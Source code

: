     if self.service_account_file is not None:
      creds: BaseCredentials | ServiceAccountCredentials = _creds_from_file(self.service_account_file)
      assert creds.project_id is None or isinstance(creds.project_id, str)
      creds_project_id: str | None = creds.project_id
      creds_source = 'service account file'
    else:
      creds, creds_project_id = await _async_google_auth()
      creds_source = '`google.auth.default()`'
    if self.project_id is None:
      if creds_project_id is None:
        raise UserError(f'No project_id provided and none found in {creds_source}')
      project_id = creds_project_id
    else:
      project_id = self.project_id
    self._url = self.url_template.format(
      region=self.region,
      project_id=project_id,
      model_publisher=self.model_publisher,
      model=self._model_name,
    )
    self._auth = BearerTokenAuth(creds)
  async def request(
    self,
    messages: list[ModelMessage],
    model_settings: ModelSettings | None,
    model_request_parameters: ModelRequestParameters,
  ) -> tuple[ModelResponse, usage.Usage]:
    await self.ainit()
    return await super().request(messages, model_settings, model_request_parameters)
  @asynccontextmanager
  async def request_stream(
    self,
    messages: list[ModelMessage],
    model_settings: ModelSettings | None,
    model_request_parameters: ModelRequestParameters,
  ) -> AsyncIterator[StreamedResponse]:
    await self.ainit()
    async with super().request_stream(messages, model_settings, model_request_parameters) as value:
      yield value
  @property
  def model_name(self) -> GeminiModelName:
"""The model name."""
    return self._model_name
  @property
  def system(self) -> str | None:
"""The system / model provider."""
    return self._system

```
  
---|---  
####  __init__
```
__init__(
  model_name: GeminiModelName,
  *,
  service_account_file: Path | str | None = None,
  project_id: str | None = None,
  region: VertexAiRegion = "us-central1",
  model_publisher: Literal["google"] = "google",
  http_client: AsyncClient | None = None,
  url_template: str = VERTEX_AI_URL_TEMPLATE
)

■ Work instructions ■
When a line in the listing above holds the word "value", copy it.

■ Response ■
    async with super().request_stream(messages, model_settings, model_request_parameters) as value:
      yield value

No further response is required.